#MC8 – Melanie C falou sobre o seu novo álbum e sobre uma turnê das Spice Girls na Austrália

Entrevista da Melanie C para Music Feeds:

Melanie Jayne Chisholm, Mel C, Sporty Spice. Por mais de duas décadas, a conhecemos como uma potência vocal, um quinto das Spice Girls e uma durona inegável. Tudo isso permanece verdadeiro, mas o último single do ícone pop ‘Who I Am’ revela um lado dela que nunca vimos antes.

Lançado no mês passado, “Who I Am” é um hino de amor próprio e aceitação. A mãe e o músico cantam fachadas perdidas para aceitar seu verdadeiro eu depois de anos vivendo uma vida dupla para agradar aos outros.

“Eu estava construindo minha armadura, para poder me encaixar”, ela canta sobre o sintetizador borbulhante na linha de abertura da pista. “Para evitar qualquer problema, eu ficava calada.”

É um momento importante de vulnerabilidade e força em sua carreira de quase 25 anos.

Embora a letra confesse momentos de luta e busca pela alma, não há como negar que é um pop. Mel C combina as letras com batidas electro-pop que não seriam deslocadas em uma noite fora ou em uma aula de ginástica (talvez isso explique esses abdominais?).

Inspirada por jovens artistas e seu lado de DJ, Mel C criou ‘Who I Am’ com o parceiro de longa data Biff Stannard e o produtor Ten Ven. É também a segunda faixa que ela lançou em 2020. A primeira é ‘High Heels’, uma celebração da vida e do orgulho que ela fez com o autoproclamado coletivo queer drag Sink The Pink.

Com mais músicas novas em andamento, conversamos com Melanie C enquanto ela estava em Sydney sobre o single ‘Who I Am’, a importância do poder feminino e quando podemos esperar que as Spice Girls façam uma turnê por aqui.

Music Feeds: Você está animada para os fãs finalmente ouvirem ‘Who I Am’?

Mel C: Na verdade, estou realmente empolgada! É tão bom que as pessoas finalmente a ouçam e tenham reações realmente positivas. Eu já tenho essa música há um tempo e adorei. Todo mundo que eu mostrei também adorou. Mas é bom divulgá-la ainda mais em campo.

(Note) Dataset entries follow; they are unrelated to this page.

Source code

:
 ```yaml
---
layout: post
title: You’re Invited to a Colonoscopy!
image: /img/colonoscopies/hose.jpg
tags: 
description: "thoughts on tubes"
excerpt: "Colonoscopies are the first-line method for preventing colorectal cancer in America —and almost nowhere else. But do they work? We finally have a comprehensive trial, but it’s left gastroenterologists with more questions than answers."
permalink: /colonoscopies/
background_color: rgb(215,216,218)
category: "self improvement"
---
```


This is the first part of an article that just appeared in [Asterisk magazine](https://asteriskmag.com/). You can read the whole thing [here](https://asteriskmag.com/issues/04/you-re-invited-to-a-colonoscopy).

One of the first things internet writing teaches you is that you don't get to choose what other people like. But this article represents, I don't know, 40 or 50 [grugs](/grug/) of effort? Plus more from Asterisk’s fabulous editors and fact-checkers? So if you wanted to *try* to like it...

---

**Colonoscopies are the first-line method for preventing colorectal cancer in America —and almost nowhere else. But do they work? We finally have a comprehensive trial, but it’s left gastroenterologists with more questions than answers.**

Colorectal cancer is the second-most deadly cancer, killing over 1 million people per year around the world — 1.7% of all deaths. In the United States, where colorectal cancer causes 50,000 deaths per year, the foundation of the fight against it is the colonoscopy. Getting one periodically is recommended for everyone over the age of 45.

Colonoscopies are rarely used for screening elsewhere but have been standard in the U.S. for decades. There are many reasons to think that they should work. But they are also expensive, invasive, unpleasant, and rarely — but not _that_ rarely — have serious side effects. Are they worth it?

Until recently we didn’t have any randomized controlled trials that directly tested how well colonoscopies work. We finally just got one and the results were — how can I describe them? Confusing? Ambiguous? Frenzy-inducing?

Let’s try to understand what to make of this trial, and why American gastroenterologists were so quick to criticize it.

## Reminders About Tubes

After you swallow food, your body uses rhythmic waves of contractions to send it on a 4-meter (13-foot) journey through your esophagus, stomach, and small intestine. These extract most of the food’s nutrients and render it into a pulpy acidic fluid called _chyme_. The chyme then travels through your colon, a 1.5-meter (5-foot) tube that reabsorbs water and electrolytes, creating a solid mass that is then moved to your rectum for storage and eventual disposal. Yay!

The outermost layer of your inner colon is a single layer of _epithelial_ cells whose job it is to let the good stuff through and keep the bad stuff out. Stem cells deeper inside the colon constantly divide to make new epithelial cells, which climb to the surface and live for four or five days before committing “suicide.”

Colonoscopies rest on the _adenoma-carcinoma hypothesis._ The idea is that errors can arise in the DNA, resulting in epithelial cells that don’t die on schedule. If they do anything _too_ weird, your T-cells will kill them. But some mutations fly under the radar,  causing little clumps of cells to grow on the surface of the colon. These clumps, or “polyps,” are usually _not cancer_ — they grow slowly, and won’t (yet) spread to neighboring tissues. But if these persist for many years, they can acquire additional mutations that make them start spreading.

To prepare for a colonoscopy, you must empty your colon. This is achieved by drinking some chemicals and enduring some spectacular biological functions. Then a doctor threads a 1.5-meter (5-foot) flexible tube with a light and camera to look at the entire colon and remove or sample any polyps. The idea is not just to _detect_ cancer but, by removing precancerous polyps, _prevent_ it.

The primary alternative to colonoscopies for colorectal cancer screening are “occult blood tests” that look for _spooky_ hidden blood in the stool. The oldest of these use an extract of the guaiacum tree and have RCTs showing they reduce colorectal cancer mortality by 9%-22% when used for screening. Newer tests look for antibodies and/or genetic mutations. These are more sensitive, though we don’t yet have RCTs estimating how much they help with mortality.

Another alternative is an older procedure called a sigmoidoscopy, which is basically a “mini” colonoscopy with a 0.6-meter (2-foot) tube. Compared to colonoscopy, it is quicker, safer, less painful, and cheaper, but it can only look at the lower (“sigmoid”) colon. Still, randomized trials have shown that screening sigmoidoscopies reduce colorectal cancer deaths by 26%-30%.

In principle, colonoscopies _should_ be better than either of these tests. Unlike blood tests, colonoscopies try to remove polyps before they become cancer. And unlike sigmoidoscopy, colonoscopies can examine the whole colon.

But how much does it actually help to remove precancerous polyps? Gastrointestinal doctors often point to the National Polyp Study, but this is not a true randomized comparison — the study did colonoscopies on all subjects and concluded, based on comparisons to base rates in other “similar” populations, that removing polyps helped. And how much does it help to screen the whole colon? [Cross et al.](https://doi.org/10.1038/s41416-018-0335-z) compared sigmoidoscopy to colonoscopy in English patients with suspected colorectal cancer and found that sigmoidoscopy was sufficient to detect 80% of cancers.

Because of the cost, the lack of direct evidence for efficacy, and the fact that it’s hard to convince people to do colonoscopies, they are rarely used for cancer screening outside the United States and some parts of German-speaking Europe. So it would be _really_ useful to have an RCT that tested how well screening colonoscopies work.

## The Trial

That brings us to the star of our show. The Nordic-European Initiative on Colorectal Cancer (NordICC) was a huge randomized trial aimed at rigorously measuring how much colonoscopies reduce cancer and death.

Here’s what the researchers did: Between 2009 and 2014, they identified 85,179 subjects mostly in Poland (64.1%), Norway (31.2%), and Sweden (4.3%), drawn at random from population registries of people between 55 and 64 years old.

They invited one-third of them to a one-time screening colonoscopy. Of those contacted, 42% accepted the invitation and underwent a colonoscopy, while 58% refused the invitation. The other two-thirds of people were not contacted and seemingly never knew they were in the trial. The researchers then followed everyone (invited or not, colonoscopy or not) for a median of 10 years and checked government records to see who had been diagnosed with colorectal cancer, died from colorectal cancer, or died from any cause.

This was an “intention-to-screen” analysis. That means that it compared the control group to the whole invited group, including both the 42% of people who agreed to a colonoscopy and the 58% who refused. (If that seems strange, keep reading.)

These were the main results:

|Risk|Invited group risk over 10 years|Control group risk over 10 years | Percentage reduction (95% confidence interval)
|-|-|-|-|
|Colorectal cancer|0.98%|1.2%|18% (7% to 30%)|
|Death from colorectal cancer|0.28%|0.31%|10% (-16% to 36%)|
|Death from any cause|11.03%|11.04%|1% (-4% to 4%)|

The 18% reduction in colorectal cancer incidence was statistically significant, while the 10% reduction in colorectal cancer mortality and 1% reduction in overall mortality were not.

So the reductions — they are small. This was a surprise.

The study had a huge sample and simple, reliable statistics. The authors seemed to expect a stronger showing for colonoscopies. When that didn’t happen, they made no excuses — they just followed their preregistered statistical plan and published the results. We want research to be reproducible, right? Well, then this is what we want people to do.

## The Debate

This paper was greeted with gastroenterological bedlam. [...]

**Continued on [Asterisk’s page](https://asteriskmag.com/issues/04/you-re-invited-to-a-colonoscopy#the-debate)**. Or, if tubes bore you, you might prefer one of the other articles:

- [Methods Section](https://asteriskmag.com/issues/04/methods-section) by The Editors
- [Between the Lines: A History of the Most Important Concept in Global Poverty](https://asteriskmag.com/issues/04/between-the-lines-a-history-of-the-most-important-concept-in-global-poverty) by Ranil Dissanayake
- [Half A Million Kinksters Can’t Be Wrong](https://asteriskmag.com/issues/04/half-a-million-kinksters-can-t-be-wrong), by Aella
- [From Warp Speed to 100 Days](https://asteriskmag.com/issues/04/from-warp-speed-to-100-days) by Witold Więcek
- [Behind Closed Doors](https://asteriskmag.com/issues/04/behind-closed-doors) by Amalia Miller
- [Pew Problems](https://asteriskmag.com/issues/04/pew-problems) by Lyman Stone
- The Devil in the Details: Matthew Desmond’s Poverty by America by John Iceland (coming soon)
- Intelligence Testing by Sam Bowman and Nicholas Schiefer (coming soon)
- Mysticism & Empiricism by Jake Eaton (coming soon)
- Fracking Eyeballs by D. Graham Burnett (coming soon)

MF: Quando você começou a trabalhar nisso? Você tem um novo álbum em andamento desde o início de 2019, certo?

MC: Sim! Com a turnê das Spice Girls no ano passado, para a qual começamos os ensaios em abril, eu sabia que não haveria tempo para mais nada. Então, eu estava realmente interessada em começar as gravações, mesmo que nada desse resultado. Eu só queria fazer a bola rolar, ter uma ideia e pensar no que eu queria que o álbum fosse.

Tivemos algumas sessões de composição em janeiro, fevereiro e março e “Who I Am” estava nessas sessões. Ele começou muito rapidamente, esse disco. É engraçado, porque na minha carreira, houve momentos em que alguns projetos parecem bastante mágicos. É óbvio que você trabalha duro, mas há uma facilidade, sabe? Parece que deve ser, e esse álbum parece com isso desde o começo.

MF: Você acha que é porque já se passaram alguns anos desde o ‘Version Of Me’, então tudo acabou de aparecer?

MC: Eu acho que houve algumas coisas diferentes. Eu tive grandes mudanças na minha vida. Profissionalmente, tenho uma equipe totalmente nova e mudei de empresário. Eu tenho uma nova banda. Uma das áreas mais importantes quando você está gravando é A&R e eu tenho um novo cara de A&R e ele é maravilhoso. Ele me apresentou alguns compositores e produtores incríveis.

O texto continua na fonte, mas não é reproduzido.